- **Task objective**: Copy all records verbatim.

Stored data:
+++
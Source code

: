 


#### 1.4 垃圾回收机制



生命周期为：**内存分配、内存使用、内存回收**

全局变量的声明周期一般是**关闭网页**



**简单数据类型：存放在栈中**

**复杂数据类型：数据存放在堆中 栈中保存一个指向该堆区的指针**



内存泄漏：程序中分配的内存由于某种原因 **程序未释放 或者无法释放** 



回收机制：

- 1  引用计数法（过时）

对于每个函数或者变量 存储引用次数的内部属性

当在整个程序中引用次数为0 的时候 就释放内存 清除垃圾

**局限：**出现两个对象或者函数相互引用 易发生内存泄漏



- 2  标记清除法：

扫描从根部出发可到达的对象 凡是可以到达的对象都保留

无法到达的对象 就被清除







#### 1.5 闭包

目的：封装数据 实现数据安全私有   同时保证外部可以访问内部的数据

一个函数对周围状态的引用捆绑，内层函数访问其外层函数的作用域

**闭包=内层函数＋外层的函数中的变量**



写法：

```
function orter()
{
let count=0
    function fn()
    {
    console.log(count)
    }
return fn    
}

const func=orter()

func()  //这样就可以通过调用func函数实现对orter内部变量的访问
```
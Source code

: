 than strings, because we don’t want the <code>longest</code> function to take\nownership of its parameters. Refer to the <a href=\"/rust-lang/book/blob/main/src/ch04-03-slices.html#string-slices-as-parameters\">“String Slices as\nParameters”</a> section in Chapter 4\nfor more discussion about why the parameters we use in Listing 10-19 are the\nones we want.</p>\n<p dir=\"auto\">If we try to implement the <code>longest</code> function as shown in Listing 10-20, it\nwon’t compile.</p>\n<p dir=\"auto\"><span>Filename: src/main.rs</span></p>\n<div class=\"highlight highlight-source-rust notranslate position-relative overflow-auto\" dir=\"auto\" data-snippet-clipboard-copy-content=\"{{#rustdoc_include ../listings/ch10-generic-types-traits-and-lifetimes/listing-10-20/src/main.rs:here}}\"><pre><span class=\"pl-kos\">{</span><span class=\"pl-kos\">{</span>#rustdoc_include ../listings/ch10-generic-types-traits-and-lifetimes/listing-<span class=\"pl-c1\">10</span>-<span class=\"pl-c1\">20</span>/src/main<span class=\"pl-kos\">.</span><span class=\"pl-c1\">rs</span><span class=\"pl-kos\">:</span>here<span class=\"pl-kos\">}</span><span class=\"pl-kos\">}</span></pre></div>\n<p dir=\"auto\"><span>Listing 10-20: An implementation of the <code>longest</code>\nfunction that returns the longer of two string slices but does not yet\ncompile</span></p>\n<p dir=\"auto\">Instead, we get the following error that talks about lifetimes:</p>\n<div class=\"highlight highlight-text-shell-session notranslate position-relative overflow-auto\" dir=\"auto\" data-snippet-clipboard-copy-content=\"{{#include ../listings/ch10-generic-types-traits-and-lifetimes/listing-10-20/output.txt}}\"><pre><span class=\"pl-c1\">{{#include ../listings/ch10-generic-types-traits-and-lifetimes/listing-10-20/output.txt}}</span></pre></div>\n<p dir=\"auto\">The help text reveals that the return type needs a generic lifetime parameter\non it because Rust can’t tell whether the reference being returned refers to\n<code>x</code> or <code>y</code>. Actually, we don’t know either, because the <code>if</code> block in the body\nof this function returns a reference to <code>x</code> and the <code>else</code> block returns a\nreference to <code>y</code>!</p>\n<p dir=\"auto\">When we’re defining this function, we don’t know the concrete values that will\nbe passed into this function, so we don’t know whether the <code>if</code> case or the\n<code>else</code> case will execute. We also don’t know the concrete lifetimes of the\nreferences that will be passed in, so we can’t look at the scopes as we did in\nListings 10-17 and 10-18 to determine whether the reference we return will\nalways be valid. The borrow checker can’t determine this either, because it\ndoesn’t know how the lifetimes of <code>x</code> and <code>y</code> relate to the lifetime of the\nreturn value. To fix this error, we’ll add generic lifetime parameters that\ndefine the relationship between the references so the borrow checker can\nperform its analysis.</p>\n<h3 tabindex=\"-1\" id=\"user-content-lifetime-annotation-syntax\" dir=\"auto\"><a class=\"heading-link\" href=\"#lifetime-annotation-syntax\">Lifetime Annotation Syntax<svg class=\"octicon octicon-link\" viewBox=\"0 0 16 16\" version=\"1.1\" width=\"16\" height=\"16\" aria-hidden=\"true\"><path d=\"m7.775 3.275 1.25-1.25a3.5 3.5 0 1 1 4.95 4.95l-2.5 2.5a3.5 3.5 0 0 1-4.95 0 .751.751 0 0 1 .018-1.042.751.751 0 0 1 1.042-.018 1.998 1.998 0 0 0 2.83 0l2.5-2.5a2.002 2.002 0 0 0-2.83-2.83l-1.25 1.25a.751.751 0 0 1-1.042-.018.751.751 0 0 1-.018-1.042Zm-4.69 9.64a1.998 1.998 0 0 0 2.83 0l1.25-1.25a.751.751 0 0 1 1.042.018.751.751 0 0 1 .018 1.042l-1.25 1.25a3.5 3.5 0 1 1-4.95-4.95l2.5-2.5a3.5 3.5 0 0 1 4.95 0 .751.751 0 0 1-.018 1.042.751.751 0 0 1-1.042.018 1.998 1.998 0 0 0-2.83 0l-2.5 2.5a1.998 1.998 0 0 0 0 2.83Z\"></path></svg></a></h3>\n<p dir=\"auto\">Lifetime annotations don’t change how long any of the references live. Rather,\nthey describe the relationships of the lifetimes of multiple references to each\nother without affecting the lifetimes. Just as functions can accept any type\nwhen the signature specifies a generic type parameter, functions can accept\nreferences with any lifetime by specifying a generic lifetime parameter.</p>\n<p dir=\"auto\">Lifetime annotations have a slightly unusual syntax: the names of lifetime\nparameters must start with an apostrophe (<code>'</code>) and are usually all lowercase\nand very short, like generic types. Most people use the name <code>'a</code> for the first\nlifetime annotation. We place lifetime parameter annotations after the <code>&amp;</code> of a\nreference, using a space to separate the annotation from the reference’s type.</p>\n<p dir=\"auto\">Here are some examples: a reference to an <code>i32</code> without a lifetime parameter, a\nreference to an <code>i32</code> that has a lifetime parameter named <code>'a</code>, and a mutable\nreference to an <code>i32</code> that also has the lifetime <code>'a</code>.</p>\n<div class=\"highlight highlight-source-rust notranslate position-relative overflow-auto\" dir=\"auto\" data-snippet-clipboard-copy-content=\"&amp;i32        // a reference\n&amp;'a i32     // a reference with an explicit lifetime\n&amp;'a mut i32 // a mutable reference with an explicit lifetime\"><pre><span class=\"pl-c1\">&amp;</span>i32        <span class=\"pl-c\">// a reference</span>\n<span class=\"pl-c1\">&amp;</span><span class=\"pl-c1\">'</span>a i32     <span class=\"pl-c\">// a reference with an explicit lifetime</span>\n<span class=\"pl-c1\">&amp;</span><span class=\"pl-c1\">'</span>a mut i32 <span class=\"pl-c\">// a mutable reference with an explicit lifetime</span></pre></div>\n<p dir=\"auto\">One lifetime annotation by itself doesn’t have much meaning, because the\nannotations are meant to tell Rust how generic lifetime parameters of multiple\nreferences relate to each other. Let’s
+++
- **Answer below**:
Source code

: 


#### 1.4 垃圾回收机制



生命周期为：**内存分配、内存使用、内存回收**

全局变量的声明周期一般是**关闭网页**



**简单数据类型：存放在栈中**

**复杂数据类型：数据存放在堆中 栈中保存一个指向该堆区的指针**



内存泄漏：程序中分配的内存由于某种原因 **程序未释放 或者无法释放** 



回收机制：

- 1  引用计数法（过时）

对于每个函数或者变量 存储引用次数的内部属性

当在整个程序中引用次数为0 的时候 就释放内存 清除垃圾

**局限：**出现两个对象或者函数相互引用 易发生内存泄漏



- 2  标记清除法：

扫描从根部出发可到达的对象 凡是可以到达的对象都保留

无法到达的对象 就被清除







#### 1.5 闭包

目的：封装数据 实现数据安全私有   同时保证外部可以访问内部的数据

一个函数对周围状态的引用捆绑，内层函数访问其外层函数的作用域

**闭包=内层函数＋外层的函数中的变量**



写法：

```
function orter()
{
let count=0
    function fn()
    {
    console.log(count)
    }
return fn    
}

const func=orter()

func()  //这样就可以通过调用func函数实现对orter内部变量的访问
```
Source code

: than strings, because we don’t want the <code>longest</code> function to take\nownership of its parameters. Refer to the <a href=\"/rust-lang/book/blob/main/src/ch04-03-slices.html#string-slices-as-parameters\">“String Slices as\nParameters”</a> section in Chapter 4\nfor more discussion about why the parameters we use in Listing 10-19 are the\nones we want.</p>\n<p dir=\"auto\">If we try to implement the <code>longest</code> function as shown in Listing 10-20, it\nwon’t compile.</p>\n<p dir=\"auto\"><span>Filename: src/main.rs</span></p>\n<div class=\"highlight highlight-source-rust notranslate position-relative overflow-auto\" dir=\"auto\" data-snippet-clipboard-copy-content=\"{{#rustdoc_include ../listings/ch10-generic-types-traits-and-lifetimes/listing-10-20/src/main.rs:here}}\"><pre><span class=\"pl-kos\">{</span><span class=\"pl-kos\">{</span>#rustdoc_include ../listings/ch10-generic-types-traits-and-lifetimes/listing-<span class=\"pl-c1\">10</span>-<span class=\"pl-c1\">20</span>/src/main<span class=\"pl-kos\">.</span><span class=\"pl-c1\">rs</span><span class=\"pl-kos\">:</span>here<span class=\"pl-kos\">}</span><span class=\"pl-kos\">}</span></pre></div>\n<p dir=\"auto\"><span>Listing 10-20: An implementation of the <code>longest</code>\nfunction that returns the longer of two string slices but does not yet\ncompile</span></p>\n<p dir=\"auto\">Instead, we get the following error that talks about lifetimes:</p>\n<div class=\"highlight highlight-text-shell-session notranslate position-relative overflow-auto\" dir=\"auto\" data-snippet-clipboard-copy-content=\"{{#include ../listings/ch10-generic-types-traits-and-lifetimes/listing-10-20/output.txt}}\"><pre><span class=\"pl-c1\">{{#include ../listings/ch10-generic-types-traits-and-lifetimes/listing-10-20/output.txt}}</span></pre></div>\n<p dir=\"auto\">The help text reveals that the return type needs a generic lifetime parameter\non it because Rust can’t tell whether the reference being returned refers to\n<code>x</code> or <code>y</code>. Actually, we don’t know either, because the <code>if</code> block in the body\nof this function returns a reference to <code>x</code> and the <code>else</code> block returns a\nreference to <code>y</code>!</p>\n<p dir=\"auto\">When we’re defining this function, we don’t know the concrete values that will\nbe passed into this function, so we don’t know whether the <code>if</code> case or the\n<code>else</code> case will execute. We also don’t know the concrete lifetimes of the\nreferences that will be passed in, so we can’t look at the scopes as we did in\nListings 10-17 and 10-18 to determine whether the reference we return will\nalways be valid. The borrow checker can’t determine this either, because it\ndoesn’t know how the lifetimes of <code>x</code> and <code>y</code> relate to the lifetime of the\nreturn value. To fix this error, we’ll add generic lifetime parameters that\ndefine the relationship between the references so the borrow checker can\nperform its analysis.</p>\n<h3 tabindex=\"-1\" id=\"user-content-lifetime-annotation-syntax\" dir=\"auto\"><a class=\"heading-link\" href=\"#lifetime-annotation-syntax\">Lifetime Annotation Syntax<svg class=\"octicon octicon-link\" viewBox=\"0 0 16 16\" version=\"1.1\" width=\"16\" height=\"16\" aria-hidden=\"true\"><path d=\"m7.775 3.275 1.25-1.25a3.5 3.5 0 1 1 4.95 4.95l-2.5 2.5a3.5 3.5 0 0 1-4.95 0 .751.751 0 0 1 .018-1.042.751.751 0 0 1 1.042-.018 1.998 1.998 0 0 0 2.83 0l2.5-2.5a2.002 2.002 0 0 0-2.83-2.83l-1.25 1.25a.751.751 0 0 1-1.042-.018.751.751 0 0 1-.018-1.042Zm-4.69 9.64a1.998 1.998 0 0 0 2.83 0l1.25-1.25a.751.751 0 0 1 1.042.018.751.751 0 0 1 .018 1.042l-1.25 1.25a3.5 3.5 0 1 1-4.95-4.95l2.5-2.5a3.5 3.5 0 0 1 4.95 0 .751.751 0 0 1-.018 1.042.751.751 0 0 1-1.042.018 1.998 1.998 0 0 0-2.83 0l-2.5 2.5a1.998 1.998 0 0 0 0 2.83Z\"></path></svg></a></h3>\n<p dir=\"auto\">Lifetime annotations don’t change how long any of the references live. Rather,\nthey describe the relationships of the lifetimes of multiple references to each\nother without affecting the lifetimes. Just as functions can accept any type\nwhen the signature specifies a generic type parameter, functions can accept\nreferences with any lifetime by specifying a generic lifetime parameter.</p>\n<p dir=\"auto\">Lifetime annotations have a slightly unusual syntax: the names of lifetime\nparameters must start with an apostrophe (<code>'</code>) and are usually all lowercase\nand very short, like generic types. Most people use the name <code>'a</code> for the first\nlifetime annotation. We place lifetime parameter annotations after the <code>&amp;</code> of a\nreference, using a space to separate the annotation from the reference’s type.</p>\n<p dir=\"auto\">Here are some examples: a reference to an <code>i32</code> without a lifetime parameter, a\nreference to an <code>i32</code> that has a lifetime parameter named <code>'a</code>, and a mutable\nreference to an <code>i32</code> that also has the lifetime <code>'a</code>.</p>\n<div class=\"highlight highlight-source-rust notranslate position-relative overflow-auto\" dir=\"auto\" data-snippet-clipboard-copy-content=\"&amp;i32        // a reference\n&amp;'a i32     // a reference with an explicit lifetime\n&amp;'a mut i32 // a mutable reference with an explicit lifetime\"><pre><span class=\"pl-c1\">&amp;</span>i32        <span class=\"pl-c\">// a reference</span>\n<span class=\"pl-c1\">&amp;</span><span class=\"pl-c1\">'</span>a i32     <span class=\"pl-c\">// a reference with an explicit lifetime</span>\n<span class=\"pl-c1\">&amp;</span><span class=\"pl-c1\">'</span>a mut i32 <span class=\"pl-c\">// a mutable reference with an explicit lifetime</span></pre></div>\n<p dir=\"auto\">One lifetime annotation by itself doesn’t have much meaning, because the\nannotations are meant to tell Rust how generic lifetime parameters of multiple\nreferences relate to each other. Let’s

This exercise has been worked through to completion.